India’s headline inflation captured by wholesale price index (WPI) rose 6.46 per cent last month, higher than analyst expectations and the fastest year-on-year monthly increase since February this year, setting a stage for further monetary tightening. The Indian central bank is scheduled to announce the quarterly review of monetary policy on October 29.
Last month, the new chief of the Indian central bank Raghuram Rajan took the market by surprise by raising key policy repo rate by 25 bps to 7.5 per cent in a hawkish attempt to fight inflation in his first monetary policy review.

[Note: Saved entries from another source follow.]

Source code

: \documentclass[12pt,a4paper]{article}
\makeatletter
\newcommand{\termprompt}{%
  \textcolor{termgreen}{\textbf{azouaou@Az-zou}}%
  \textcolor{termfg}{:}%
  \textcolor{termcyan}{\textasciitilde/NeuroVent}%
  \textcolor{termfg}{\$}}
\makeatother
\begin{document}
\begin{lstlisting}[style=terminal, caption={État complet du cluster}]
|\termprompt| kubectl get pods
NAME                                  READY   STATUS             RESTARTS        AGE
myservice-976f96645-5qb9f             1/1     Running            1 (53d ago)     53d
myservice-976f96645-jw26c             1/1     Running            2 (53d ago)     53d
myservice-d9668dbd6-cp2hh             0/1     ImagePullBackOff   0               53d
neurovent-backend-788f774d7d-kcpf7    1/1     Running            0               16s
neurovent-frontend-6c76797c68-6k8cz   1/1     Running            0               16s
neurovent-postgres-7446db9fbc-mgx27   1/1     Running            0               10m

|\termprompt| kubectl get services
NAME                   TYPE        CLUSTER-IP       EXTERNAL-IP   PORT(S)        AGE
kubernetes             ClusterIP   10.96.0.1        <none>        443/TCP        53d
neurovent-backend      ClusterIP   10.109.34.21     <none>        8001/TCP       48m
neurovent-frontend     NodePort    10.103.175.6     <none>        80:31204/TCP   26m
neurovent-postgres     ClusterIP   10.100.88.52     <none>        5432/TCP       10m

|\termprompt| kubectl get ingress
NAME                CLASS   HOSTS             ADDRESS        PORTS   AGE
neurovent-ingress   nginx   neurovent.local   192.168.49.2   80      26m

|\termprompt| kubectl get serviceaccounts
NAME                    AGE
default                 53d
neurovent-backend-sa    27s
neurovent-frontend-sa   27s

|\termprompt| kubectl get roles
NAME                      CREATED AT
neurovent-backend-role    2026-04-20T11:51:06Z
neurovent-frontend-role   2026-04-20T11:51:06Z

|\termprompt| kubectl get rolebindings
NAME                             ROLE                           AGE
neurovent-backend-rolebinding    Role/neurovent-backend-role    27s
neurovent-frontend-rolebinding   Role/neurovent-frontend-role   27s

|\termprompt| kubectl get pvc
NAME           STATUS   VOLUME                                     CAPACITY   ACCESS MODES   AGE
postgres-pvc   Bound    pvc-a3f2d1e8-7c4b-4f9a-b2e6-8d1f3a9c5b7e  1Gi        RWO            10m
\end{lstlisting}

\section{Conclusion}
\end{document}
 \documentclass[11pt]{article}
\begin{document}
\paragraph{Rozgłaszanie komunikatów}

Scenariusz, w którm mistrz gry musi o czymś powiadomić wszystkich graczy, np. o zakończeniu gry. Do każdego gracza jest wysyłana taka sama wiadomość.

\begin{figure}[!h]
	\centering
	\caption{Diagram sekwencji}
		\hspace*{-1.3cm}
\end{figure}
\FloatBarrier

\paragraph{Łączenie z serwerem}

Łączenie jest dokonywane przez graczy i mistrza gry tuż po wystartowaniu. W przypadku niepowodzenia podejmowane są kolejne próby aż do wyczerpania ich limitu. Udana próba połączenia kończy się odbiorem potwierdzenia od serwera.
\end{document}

RBI pointed out that inflation is high and household financial saving is lower than desirable, adding that as the inflationary consequences of exchange rate depreciation and suppressed inflation play out, they will offset some of the disinflationary effects of a better harvest and the negative output gap. It had added that WPI inflation, which had eased in Q1 of 2013-14, has started rising again as the pass-through of fuel price increases has been compounded by a sharp depreciation of the rupee and rising international commodity prices.
The provisional data, released on Monday, showed inflation rose 6.46 per cent in September over the year ago period as against 6.1 per cent in August and 8.07 per cent during the corresponding month of the previous year (September 2012 over September 2011). The inflation rate in the financial year so far was pegged at 5.64 per cent.
Inflation rate has been on a downward trend from an average of over 9 per cent in 2011 had around 7.5 per cent last calendar year. In the current year the headline inflation rate sported a secular decline from 7.3 per cent in January to 4.6 per cent in the month of May, one of the lowest rates in recent years. However, this picked up again and September marks the fourth month on trot when it has increased.
The rise in overall inflation was led by price increase of primary articles and fuel & power, which comprise a little over a third of the index.
Primary articles prices rose 13.5 per cent due to sharp 18 per cent rise in price of food articles in particular rice, vegetables, fruit, onion and egg, meat & fish. Price of fibres also rise around 20 per cent adding to rise in inflation of primary articles as a category.
The fuel & power category saw price rising 10 per cent led by 20 per cent increase in price of high speed diesel while price of petrol and LPG increased 9 per cent each.
Manufactured products saw just 2 per cent rise in prices last month as against 6.47 per cent rise in September 2012 over the same month the previous year.